Il primo ha visto persone criticare, giustamente o meno, le delucidazioni date agli utenti del social network; il secondo invece ha appoggiato per diverse ore l’operato social, ricordando come anche su internet vige qualcosa che si chiama netiquette (dal 1998 almeno) e che andrebbe rispettata, come si farebbe in un qualsiasi ufficio pubblico.

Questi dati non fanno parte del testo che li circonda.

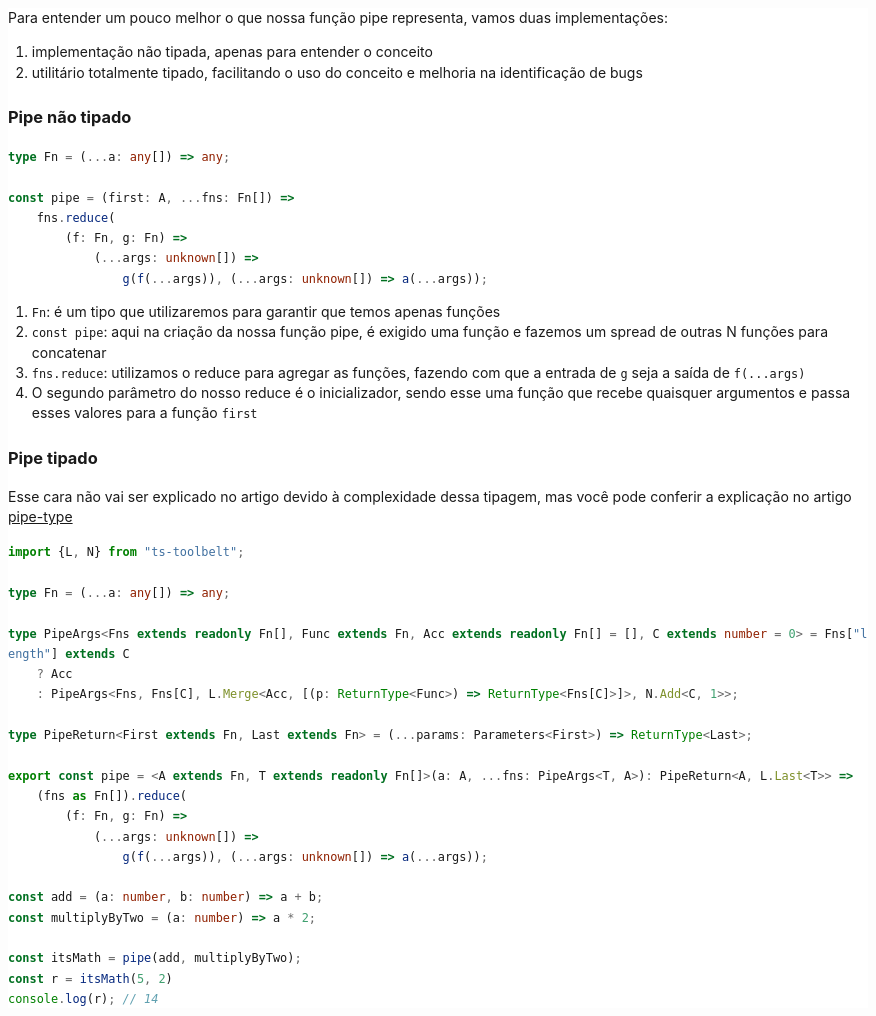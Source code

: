 Para entender um pouco melhor o que nossa função pipe representa, vamos duas implementações:

1. implementação não tipada, apenas para entender o conceito
2. utilitário totalmente tipado, facilitando o uso do conceito e melhoria na identificação de bugs

### Pipe não tipado

```typescript
type Fn = (...a: any[]) => any;

const pipe = (first: A, ...fns: Fn[]) =>
    fns.reduce(
        (f: Fn, g: Fn) =>
            (...args: unknown[]) =>
                g(f(...args)), (...args: unknown[]) => a(...args));
```

1. `Fn`: é um tipo que utilizaremos para garantir que temos apenas funções
2. `const pipe`: aqui na criação da nossa função pipe, é exigido uma função e fazemos um spread de outras N funções para
   concatenar
3. `fns.reduce`: utilizamos o reduce para agregar as funções, fazendo com que a entrada de `g` seja a saída
   de `f(...args)`
4. O segundo parâmetro do nosso reduce é o inicializador, sendo esse uma função que recebe quaisquer argumentos e passa
   esses valores para a função `first`

### Pipe tipado

Esse cara não vai ser explicado no artigo devido à complexidade dessa tipagem, mas você pode conferir a explicação no
artigo [pipe-type](/post/pipe-type)

```typescript
import {L, N} from "ts-toolbelt";

type Fn = (...a: any[]) => any;

type PipeArgs<Fns extends readonly Fn[], Func extends Fn, Acc extends readonly Fn[] = [], C extends number = 0> = Fns["length"] extends C
    ? Acc
    : PipeArgs<Fns, Fns[C], L.Merge<Acc, [(p: ReturnType<Func>) => ReturnType<Fns[C]>]>, N.Add<C, 1>>;

type PipeReturn<First extends Fn, Last extends Fn> = (...params: Parameters<First>) => ReturnType<Last>;

export const pipe = <A extends Fn, T extends readonly Fn[]>(a: A, ...fns: PipeArgs<T, A>): PipeReturn<A, L.Last<T>> =>
    (fns as Fn[]).reduce(
        (f: Fn, g: Fn) =>
            (...args: unknown[]) =>
                g(f(...args)), (...args: unknown[]) => a(...args));

const add = (a: number, b: number) => a + b;
const multiplyByTwo = (a: number) => a * 2;

const itsMath = pipe(add, multiplyByTwo);
const r = itsMath(5, 2)
console.log(r); // 14
```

Ora, va bene tutto, va bene che per qualunque cosa che non ci va bene con il provider di qualsiasi servizio (luce, gas, acqua, internet, servizi mortuari, ecc.) ce la prendiamo con il relativo account social, ma qui siamo alla degenerazione pura. L’attacco non è al linguaggio italiano utilizzato, e pure qui ci sarebbe da parlarne, ma ai motivi che spingono certi soggetti ad affermare che, senza battere ciglio, “Mio figlio non ha mai lavorato legalmente”. Un bel botta e risposta che ha portato il manager a scrivere: «I commenti di altri utenti NON devono essere commentati e NON dovete rispondere al posto nostro».

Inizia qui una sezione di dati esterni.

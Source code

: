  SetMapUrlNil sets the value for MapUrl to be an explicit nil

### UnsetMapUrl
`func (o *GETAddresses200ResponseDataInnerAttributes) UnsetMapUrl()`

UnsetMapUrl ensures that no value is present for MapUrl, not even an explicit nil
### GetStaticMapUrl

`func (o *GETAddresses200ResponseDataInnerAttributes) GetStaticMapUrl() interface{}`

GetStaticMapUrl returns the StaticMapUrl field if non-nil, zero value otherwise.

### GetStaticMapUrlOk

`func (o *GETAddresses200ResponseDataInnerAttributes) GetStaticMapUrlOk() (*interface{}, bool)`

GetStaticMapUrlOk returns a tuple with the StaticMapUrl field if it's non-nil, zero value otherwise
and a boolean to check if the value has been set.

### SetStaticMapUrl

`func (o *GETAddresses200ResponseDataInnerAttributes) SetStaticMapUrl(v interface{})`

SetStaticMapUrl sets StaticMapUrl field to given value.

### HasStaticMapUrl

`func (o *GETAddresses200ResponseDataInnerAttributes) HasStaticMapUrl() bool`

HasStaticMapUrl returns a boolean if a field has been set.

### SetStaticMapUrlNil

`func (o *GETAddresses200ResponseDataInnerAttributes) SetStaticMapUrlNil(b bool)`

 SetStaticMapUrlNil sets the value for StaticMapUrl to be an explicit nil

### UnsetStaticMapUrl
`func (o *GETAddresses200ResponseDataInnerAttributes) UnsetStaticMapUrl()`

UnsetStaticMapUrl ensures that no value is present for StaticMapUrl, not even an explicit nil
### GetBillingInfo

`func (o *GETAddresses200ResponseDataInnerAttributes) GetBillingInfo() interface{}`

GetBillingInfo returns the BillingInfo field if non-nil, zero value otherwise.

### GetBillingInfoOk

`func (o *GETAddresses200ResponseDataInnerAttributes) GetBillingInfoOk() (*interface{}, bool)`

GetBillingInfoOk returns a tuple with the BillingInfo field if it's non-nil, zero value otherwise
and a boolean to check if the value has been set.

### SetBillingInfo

Di chi è la colpa? Un po’ di tutti. Chi gestisce un profilo semi-pubblico del genere non dovrebbe scendere a tali compromessi prestazionali: giornate storte e molto pesanti possono starci ma il solo fatto di nascondersi dietro un avatar non è buon motivo per essere così disinvolti. Dal canto loro, ci sono tanti, troppi cittadini, abituati ad avere la pappa pronta prima ancora che l’acqua sul fuoco stia bollendo. Il governo, tra mille critiche e difetti, da oltre un mese sta spiegando i passi da compiere per richiedere il reddito di cittadinanza, controllare l’iter di verifica e contattare il personale formato per dar seguito ai dubbi.
Nessuna delle modalità prevede il contatto via Facebook. Lo stesso account di “Inps per la famiglia”, nelle informazioni del profilo, riporta che «Nel rispetto della social media policy, non potranno essere trattati casi personali o singole pratiche». Come i bugiardini dei medicinali, alcune volte è meglio leggere le istruzioni, per evitare prima di tutto problemi personali (la mamma del figlio che ha lavorato in nero forse non sa che il ragazzo rischia fino a 6 anni di carcere) e poi non ottenere ciò che si cerca. Al netto dell’educazione, che non dovrebbe mai mancare.